_What the task requires_.
Please copy each line of the listing that includes the string "control".

▶

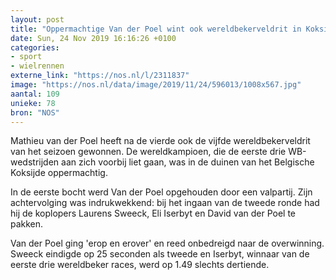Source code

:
 ```yaml
---
layout: post
title: "Oppermachtige Van der Poel wint ook wereldbekerveldrit in Koksijde"
date: Sun, 24 Nov 2019 16:16:26 +0100
categories: 
- sport 
- wielrennen 
externe_link: "https://nos.nl/l/2311837"
image: "https://nos.nl/data/image/2019/11/24/596013/1008x567.jpg"
aantal: 109
unieke: 78
bron: "NOS"
---
```


<p>Mathieu van der Poel heeft na de vierde ook de vijfde wereldbekerveldrit van het seizoen gewonnen. De wereldkampioen, die de eerste drie WB-wedstrijden aan zich voorbij liet gaan, was in de duinen van het Belgische Koksijde oppermachtig.</p>
<p>In de eerste bocht werd Van der Poel opgehouden door een valpartij. Zijn achtervolging was indrukwekkend: bij het ingaan van de tweede ronde had hij de koplopers Laurens Sweeck, Eli Iserbyt en David van der Poel te pakken.</p>
<p>Van der Poel ging 'erop en erover' en reed onbedreigd naar de overwinning. Sweeck eindigde op 25 seconden als tweede en Iserbyt, winnaar van de eerste drie wereldbeker races, werd op 1.49 slechts dertiende.</p>
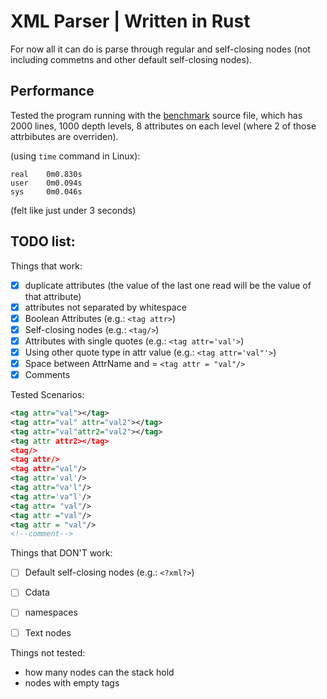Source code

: # XML Parser | Written in Rust

For now all it can do is parse through regular and self-closing nodes (not including commetns and other default self-closing nodes).

## Performance
Tested the program running with the [benchmark](src/benchmark.xml) source file, which has 2000 lines, 1000 depth levels, 8 attributes on each level (where 2 of those attrbibutes are overriden). 

(using `time` command in Linux):
```
real    0m0.830s
user    0m0.094s
sys     0m0.046s
```

(felt like just under 3 seconds)

## TODO list:
Things that work:
 - [x] duplicate attributes (the value of the last one read will be the value of that attribute)
 - [x] attributes not separated by whitespace
 - [x] Boolean Attributes (e.g.: `<tag attr>`)
 - [x] Self-closing nodes (e.g.: `<tag/>`)
 - [x] Attributes with single quotes (e.g.: `<tag attr='val'>`)
 - [x] Using other quote type in attr value (e.g.: `<tag attr='val"'>`)
 - [x] Space between AttrName and = `<tag attr = "val"/>`
 - [x] Comments

Tested Scenarios:
```xml
<tag attr="val"></tag>
<tag attr="val" attr="val2"></tag>
<tag attr="val"attr2="val2"></tag>
<tag attr attr2></tag>
<tag/>
<tag attr/>
<tag attr="val"/>
<tag attr='val'/>
<tag attr="va'l"/>
<tag attr='va"l'/>
<tag attr= "val"/>
<tag attr ="val"/>
<tag attr = "val"/>
<!--comment-->
```

Things that DON'T work:
 - [ ] Default self-closing nodes (e.g.: `<?xml?>`)
 - [ ] Cdata
 - [ ] namespaces
 - [ ] Text nodes


Things not tested:
 - how many nodes can the stack hold
 - nodes with empty tags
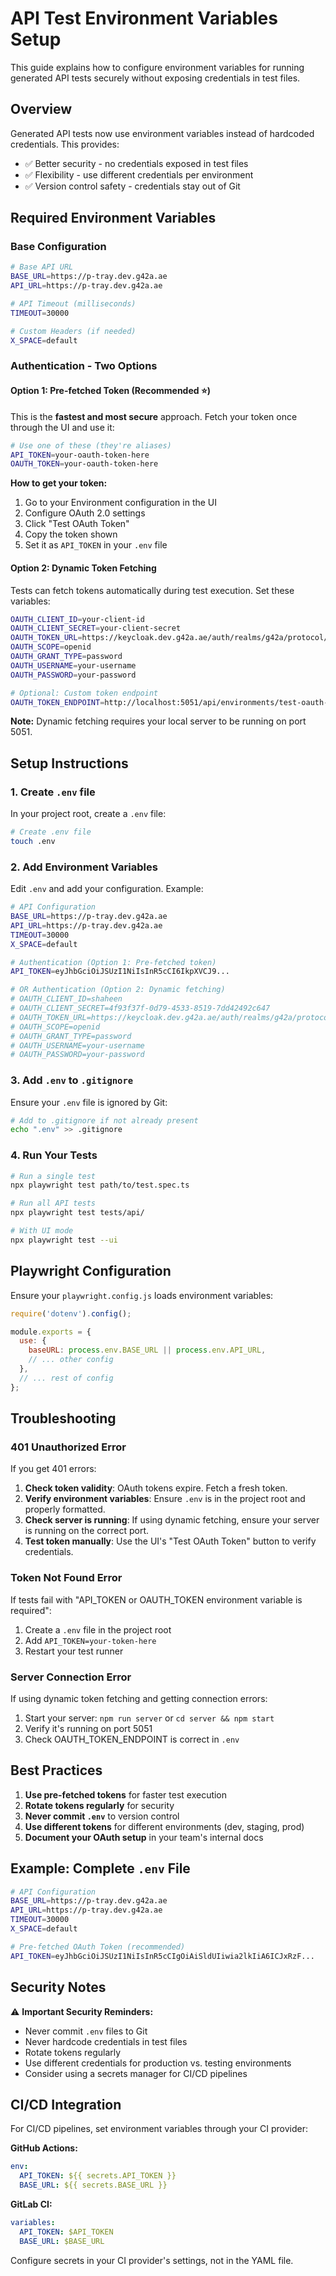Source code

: # API Test Environment Variables Setup

This guide explains how to configure environment variables for running generated API tests securely without exposing credentials in test files.

## Overview

Generated API tests now use environment variables instead of hardcoded credentials. This provides:
- ✅ Better security - no credentials exposed in test files
- ✅ Flexibility - use different credentials per environment
- ✅ Version control safety - credentials stay out of Git

## Required Environment Variables

### Base Configuration

```bash
# Base API URL
BASE_URL=https://p-tray.dev.g42a.ae
API_URL=https://p-tray.dev.g42a.ae

# API Timeout (milliseconds)
TIMEOUT=30000

# Custom Headers (if needed)
X_SPACE=default
```

### Authentication - Two Options

#### Option 1: Pre-fetched Token (Recommended ⭐)

This is the **fastest and most secure** approach. Fetch your token once through the UI and use it:

```bash
# Use one of these (they're aliases)
API_TOKEN=your-oauth-token-here
OAUTH_TOKEN=your-oauth-token-here
```

**How to get your token:**
1. Go to your Environment configuration in the UI
2. Configure OAuth 2.0 settings
3. Click "Test OAuth Token"
4. Copy the token shown
5. Set it as `API_TOKEN` in your `.env` file

#### Option 2: Dynamic Token Fetching

Tests can fetch tokens automatically during test execution. Set these variables:

```bash
OAUTH_CLIENT_ID=your-client-id
OAUTH_CLIENT_SECRET=your-client-secret
OAUTH_TOKEN_URL=https://keycloak.dev.g42a.ae/auth/realms/g42a/protocol/openid-connect/token
OAUTH_SCOPE=openid
OAUTH_GRANT_TYPE=password
OAUTH_USERNAME=your-username
OAUTH_PASSWORD=your-password

# Optional: Custom token endpoint
OAUTH_TOKEN_ENDPOINT=http://localhost:5051/api/environments/test-oauth-token
```

**Note:** Dynamic fetching requires your local server to be running on port 5051.

## Setup Instructions

### 1. Create `.env` file

In your project root, create a `.env` file:

```bash
# Create .env file
touch .env
```

### 2. Add Environment Variables

Edit `.env` and add your configuration. Example:

```bash
# API Configuration
BASE_URL=https://p-tray.dev.g42a.ae
API_URL=https://p-tray.dev.g42a.ae
TIMEOUT=30000
X_SPACE=default

# Authentication (Option 1: Pre-fetched token)
API_TOKEN=eyJhbGciOiJSUzI1NiIsInR5cCI6IkpXVCJ9...

# OR Authentication (Option 2: Dynamic fetching)
# OAUTH_CLIENT_ID=shaheen
# OAUTH_CLIENT_SECRET=4f93f37f-0d79-4533-8519-7dd42492c647
# OAUTH_TOKEN_URL=https://keycloak.dev.g42a.ae/auth/realms/g42a/protocol/openid-connect/token
# OAUTH_SCOPE=openid
# OAUTH_GRANT_TYPE=password
# OAUTH_USERNAME=your-username
# OAUTH_PASSWORD=your-password
```

### 3. Add `.env` to `.gitignore`

Ensure your `.env` file is ignored by Git:

```bash
# Add to .gitignore if not already present
echo ".env" >> .gitignore
```

### 4. Run Your Tests

```bash
# Run a single test
npx playwright test path/to/test.spec.ts

# Run all API tests
npx playwright test tests/api/

# With UI mode
npx playwright test --ui
```

## Playwright Configuration

Ensure your `playwright.config.js` loads environment variables:

```javascript
require('dotenv').config();

module.exports = {
  use: {
    baseURL: process.env.BASE_URL || process.env.API_URL,
    // ... other config
  },
  // ... rest of config
};
```

## Troubleshooting

### 401 Unauthorized Error

If you get 401 errors:

1. **Check token validity**: OAuth tokens expire. Fetch a fresh token.
2. **Verify environment variables**: Ensure `.env` is in the project root and properly formatted.
3. **Check server is running**: If using dynamic fetching, ensure your server is running on the correct port.
4. **Test token manually**: Use the UI's "Test OAuth Token" button to verify credentials.

### Token Not Found Error

If tests fail with "API_TOKEN or OAUTH_TOKEN environment variable is required":

1. Create a `.env` file in the project root
2. Add `API_TOKEN=your-token-here`
3. Restart your test runner

### Server Connection Error

If using dynamic token fetching and getting connection errors:

1. Start your server: `npm run server` or `cd server && npm start`
2. Verify it's running on port 5051
3. Check OAUTH_TOKEN_ENDPOINT is correct in `.env`

## Best Practices

1. **Use pre-fetched tokens** for faster test execution
2. **Rotate tokens regularly** for security
3. **Never commit `.env`** to version control
4. **Use different tokens** for different environments (dev, staging, prod)
5. **Document your OAuth setup** in your team's internal docs

## Example: Complete `.env` File

```bash
# API Configuration
BASE_URL=https://p-tray.dev.g42a.ae
API_URL=https://p-tray.dev.g42a.ae
TIMEOUT=30000
X_SPACE=default

# Pre-fetched OAuth Token (recommended)
API_TOKEN=eyJhbGciOiJSUzI1NiIsInR5cCIgOiAiSldUIiwia2lkIiA6ICJxRzF...
```

## Security Notes

⚠️ **Important Security Reminders:**
- Never commit `.env` files to Git
- Never hardcode credentials in test files
- Rotate tokens regularly
- Use different credentials for production vs. testing environments
- Consider using a secrets manager for CI/CD pipelines

## CI/CD Integration

For CI/CD pipelines, set environment variables through your CI provider:

**GitHub Actions:**
```yaml
env:
  API_TOKEN: ${{ secrets.API_TOKEN }}
  BASE_URL: ${{ secrets.BASE_URL }}
```

**GitLab CI:**
```yaml
variables:
  API_TOKEN: $API_TOKEN
  BASE_URL: $BASE_URL
```

Configure secrets in your CI provider's settings, not in the YAML file.

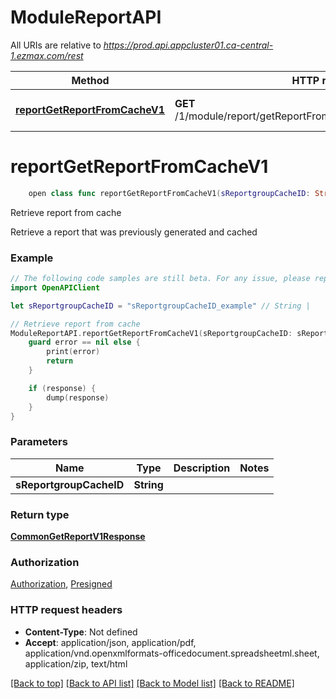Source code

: # ModuleReportAPI

All URIs are relative to *https://prod.api.appcluster01.ca-central-1.ezmax.com/rest*

Method | HTTP request | Description
------------- | ------------- | -------------
[**reportGetReportFromCacheV1**](ModuleReportAPI.md#reportgetreportfromcachev1) | **GET** /1/module/report/getReportFromCache/{sReportgroupCacheID} | Retrieve report from cache


# **reportGetReportFromCacheV1**
```swift
    open class func reportGetReportFromCacheV1(sReportgroupCacheID: String, completion: @escaping (_ data: CommonGetReportV1Response?, _ error: Error?) -> Void)
```

Retrieve report from cache

Retrieve a report that was previously generated and cached

### Example
```swift
// The following code samples are still beta. For any issue, please report via http://github.com/OpenAPITools/openapi-generator/issues/new
import OpenAPIClient

let sReportgroupCacheID = "sReportgroupCacheID_example" // String | 

// Retrieve report from cache
ModuleReportAPI.reportGetReportFromCacheV1(sReportgroupCacheID: sReportgroupCacheID) { (response, error) in
    guard error == nil else {
        print(error)
        return
    }

    if (response) {
        dump(response)
    }
}
```

### Parameters

Name | Type | Description  | Notes
------------- | ------------- | ------------- | -------------
 **sReportgroupCacheID** | **String** |  | 

### Return type

[**CommonGetReportV1Response**](CommonGetReportV1Response.md)

### Authorization

[Authorization](../README.md#Authorization), [Presigned](../README.md#Presigned)

### HTTP request headers

 - **Content-Type**: Not defined
 - **Accept**: application/json, application/pdf, application/vnd.openxmlformats-officedocument.spreadsheetml.sheet, application/zip, text/html

[[Back to top]](#) [[Back to API list]](../README.md#documentation-for-api-endpoints) [[Back to Model list]](../README.md#documentation-for-models) [[Back to README]](../README.md)


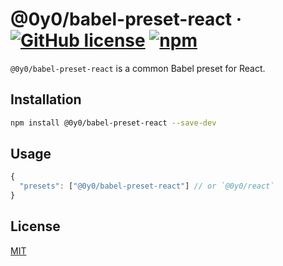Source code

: # @0y0/babel-preset-react · [![GitHub license](https://img.shields.io/badge/license-MIT-blue.svg)](https://github.com/o0y0o/f2e-dev-toolkit/blob/master/LICENSE) [![npm](https://img.shields.io/npm/v/@0y0/babel-preset-react.svg)](https://www.npmjs.com/package/@0y0/babel-preset-react)

`@0y0/babel-preset-react` is a common Babel preset for React.

## Installation

```sh
npm install @0y0/babel-preset-react --save-dev
```

## Usage

```js
{
  "presets": ["@0y0/babel-preset-react"] // or `@0y0/react`
}
```

## License

[MIT](https://github.com/o0y0o/f2e-dev-toolkit/blob/master/LICENSE)
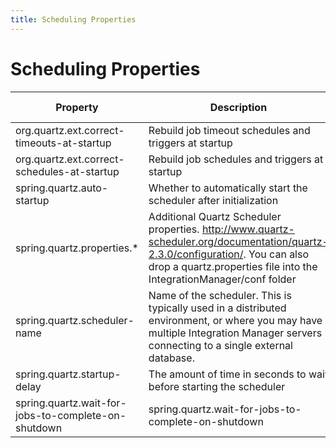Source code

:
 ```yaml
---
title: Scheduling Properties
---
```


# Scheduling Properties

| Property| Description| Default Value |
| --- | --- | --- |
| org.quartz.ext.correct-timeouts-at-startup | Rebuild job timeout schedules and triggers at startup | true |
| org.quartz.ext.correct-schedules-at-startup | Rebuild job schedules and triggers at startup | false |
| spring.quartz.auto-startup | Whether to automatically start the scheduler after initialization | true |
| spring.quartz.properties.* | Additional Quartz Scheduler properties. http://www.quartz-scheduler.org/documentation/quartz-2.3.0/configuration/. You can also drop a quartz.properties file into the IntegrationManager/conf folder | — |
| spring.quartz.scheduler-name | Name of the scheduler. This is typically used in a distributed environment, or where you may have multiple Integration Manager servers connecting to a single external database. | — |
| spring.quartz.startup-delay | The amount of time in seconds to wait before starting the scheduler | 15s |
| spring.quartz.wait-for-jobs-to-complete-on-shutdown | spring.quartz.wait-for-jobs-to-complete-on-shutdown | false |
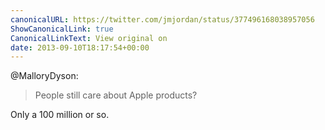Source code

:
 ```yaml
---
canonicalURL: https://twitter.com/jmjordan/status/377496168038957056
ShowCanonicalLink: true
CanonicalLinkText: View original on
date: 2013-09-10T18:17:54+00:00
---
```

@MalloryDyson:

> People still care about Apple products?

Only a 100 million or so.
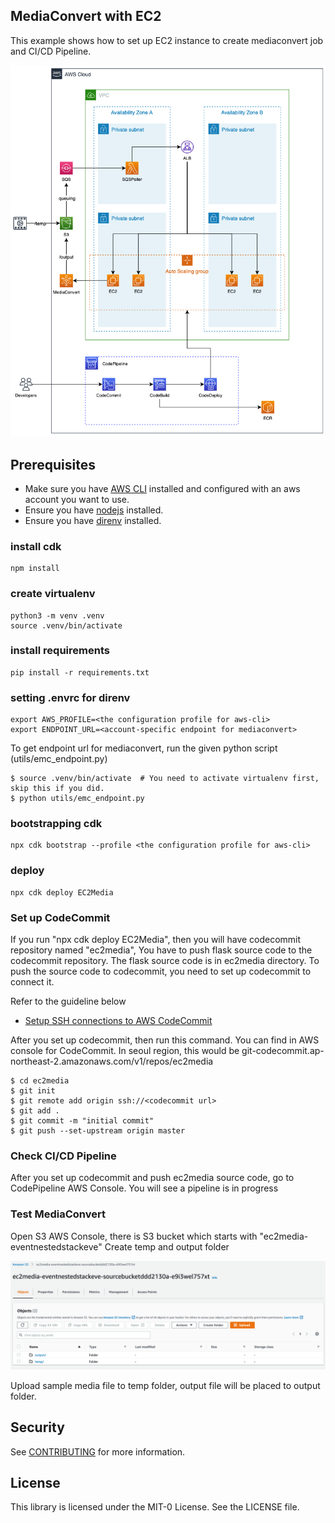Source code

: ## MediaConvert with EC2
This example shows how to set up EC2 instance to create mediaconvert job and CI/CD Pipeline.


![Architecture](./architecture.png)

## Prerequisites
- Make sure you have [AWS CLI](https://docs.aws.amazon.com/cli/latest/userguide/install-cliv2.html) installed and configured with an aws account you want to use.
- Ensure you have [nodejs](https://nodejs.org) installed.
- Ensure you have [direnv](https://direnv.net) installed.

### install cdk
```shell
npm install
```

### create virtualenv
```shell
python3 -m venv .venv
source .venv/bin/activate
```

### install requirements
```shell
pip install -r requirements.txt
```

### setting .envrc for direnv
```shell
export AWS_PROFILE=<the configuration profile for aws-cli>
export ENDPOINT_URL=<account-specific endpoint for mediaconvert>
```

To get endpoint url for mediaconvert, run the given python script (utils/emc_endpoint.py)

```shell
$ source .venv/bin/activate  # You need to activate virtualenv first, skip this if you did.
$ python utils/emc_endpoint.py
```

### bootstrapping cdk
```shell
npx cdk bootstrap --profile <the configuration profile for aws-cli>
```

### deploy 
```shell
npx cdk deploy EC2Media
```

### Set up CodeCommit
If you run "npx cdk deploy EC2Media", then you will have codecommit repository named "ec2media",
You have to push flask source code to the codecommit repository. The flask source code is in ec2media directory.
To push the source code to codecommit, you need to set up codecommit to connect it.

Refer to the guideline below
- [Setup SSH connections to AWS CodeCommit](./ec2media/README.md)

After you set up codecommit, then run this command.
You can find <codecommit url> in AWS console for CodeCommit.
In seoul region, this would be git-codecommit.ap-northeast-2.amazonaws.com/v1/repos/ec2media


```shell
$ cd ec2media
$ git init
$ git remote add origin ssh://<codecommit url>
$ git add .
$ git commit -m "initial commit"
$ git push --set-upstream origin master
```

### Check CI/CD Pipeline
After you set up codecommit and push ec2media source code, go to CodePipeline AWS Console.
You will see a pipeline is in progress


### Test MediaConvert
Open S3 AWS Console, there is S3 bucket which starts with "ec2media-eventnestedstackeve"
Create temp and output folder

![S3Folder](./s3_folder.png)

Upload sample media file to temp folder, output file will be placed to output folder.


## Security

See [CONTRIBUTING](CONTRIBUTING.md#security-issue-notifications) for more information.

## License

This library is licensed under the MIT-0 License. See the LICENSE file.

◀

_Solution to the problem_.
- ✅ Version control safety - credentials stay out of Git
3. **Never commit `.env`** to version control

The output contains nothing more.